Researchers investigated the effects of chlorination on the photophysical and photochemical properties of AOM derived from Microcystis aeruginosa. Chlorinated AOM showed reduced aromaticity, lower molecular weight, and a pronounced blue shift in fluorescence spectra. 

Under 365 nm light-emitting diode irradiation, researchers found that the ^•OH quantum yield of chlorinated EOM showed an approximately 200-fold increase, and both EOM and IOM exhibited enhanced excited triplet-state activity and singlet oxygen (¹O₂) production, indicating that chlorination significantly enhances AOM's photochemical reactivity.

Fourier transform-ion cyclotron resonance mass spectrometry (FT-ICR MS) analysis showed that nitrogen-rich constituents within AOM served as major electron donors, reacting with FAC to primarily form nitrogen-containing chlorinated species. In contrast, chlorinated NOM generated predominantly CHO-class chlorinated phenolic compounds. Notably, chlorinated EOM exhibited a significant increase in highly oxygenated unsaturated compounds, which were identified as key sources of ^•OH.

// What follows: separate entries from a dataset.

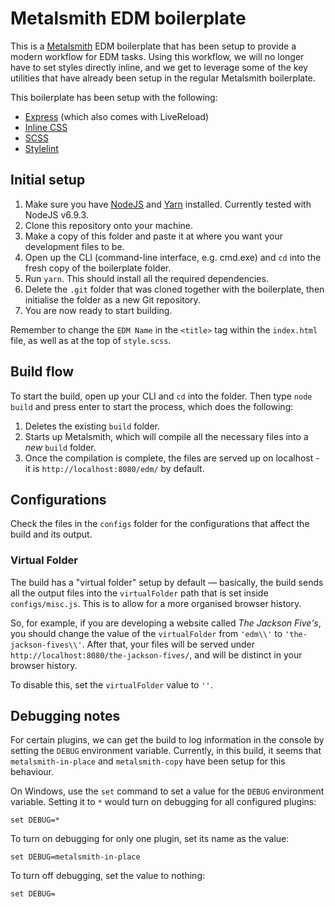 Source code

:# Metalsmith EDM boilerplate

This is a [Metalsmith](http://metalsmith.io) EDM boilerplate that has been setup to provide a modern workflow for EDM tasks. Using this workflow, we will no longer have to set styles directly inline, and we get to leverage some of the key utilities that have already been setup in the regular Metalsmith boilerplate.

This boilerplate has been setup with the following:

- [Express](https://github.com/chiefy/metalsmith-express) (which also comes with LiveReload)
- [Inline CSS](https://github.com/borisovg/metalsmith-inline-css)
- [SCSS](http://sass-lang.com/)
- [Stylelint](https://stylelint.io/)

## Initial setup

1. Make sure you have [NodeJS](http://nodejs.org) and [Yarn](http://yarnpkg.com/) installed. Currently tested with NodeJS v6.9.3.
2. Clone this repository onto your machine.
3. Make a copy of this folder and paste it at where you want your development files to be.
4. Open up the CLI (command-line interface, e.g. cmd.exe) and `cd` into the fresh copy of the boilerplate folder.
5. Run `yarn`. This should install all the required dependencies.
6. Delete the `.git` folder that was cloned together with the boilerplate, then initialise the folder as a new Git repository.
7. You are now ready to start building.

Remember to change the `EDM Name` in the `<title>` tag within the `index.html` file, as well as at the top of `style.scss`.

## Build flow

To start the build, open up your CLI and `cd` into the folder. Then type `node build` and press enter to start the process, which does the following:

1. Deletes the existing `build` folder.
2. Starts up Metalsmith, which will compile all the necessary files into a *new* `build` folder.
3. Once the compilation is complete, the files are served up on localhost - it is `http://localhost:8080/edm/` by default.

## Configurations

Check the files in the `configs` folder for the configurations that affect the build and its output.

### Virtual Folder

The build has a "virtual folder" setup by default — basically, the build sends all the output files into the `virtualFolder` path that is set inside `configs/misc.js`. This is to allow for a more organised browser history.

So, for example, if you are developing a website called *The Jackson Five's*, you should change the value of the `virtualFolder` from `'edm\\'` to `'the-jackson-fives\\'`. After that, your files will be served under `http://localhost:8080/the-jackson-fives/`, and will be distinct in your browser history.

To disable this, set the `virtualFolder` value to `''`.

## Debugging notes

For certain plugins, we can get the build to log information in the console by setting the `DEBUG` environment variable. Currently, in this build, it seems that `metalsmith-in-place` and `metalsmith-copy` have been setup for this behaviour.

On Windows, use the `set` command to set a value for the `DEBUG` environment variable. Setting it to `*` would turn on debugging for all configured plugins:

    set DEBUG=*

To turn on debugging for only one plugin, set its name as the value:

    set DEBUG=metalsmith-in-place

To turn off debugging, set the value to nothing:

    set DEBUG=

Furthermore, researcher found that chlorinated EOM markedly accelerated the photodegradation of N,N-diethyl-meta-toluamide (DEET). Quenching experiments confirmed ^•OH as the primary reactive species responsible. Spectral and product analysis suggested that DEET degradation was mediated by ^•OH-induced hydrogen abstraction and hydroxylation, with deeper ring-opening and bond cleavage products observed in chlorinated systems.

This study demonstrates the intrinsic link between molecular evolution and photochemical activity in chlorinated AOM. It offers valuable insights into optimizing water treatment strategies in algal bloom-impacted environments, and provides a basis for predicting the environmental behavior of pollutants in chlorinated effluents or algicide-treated waters.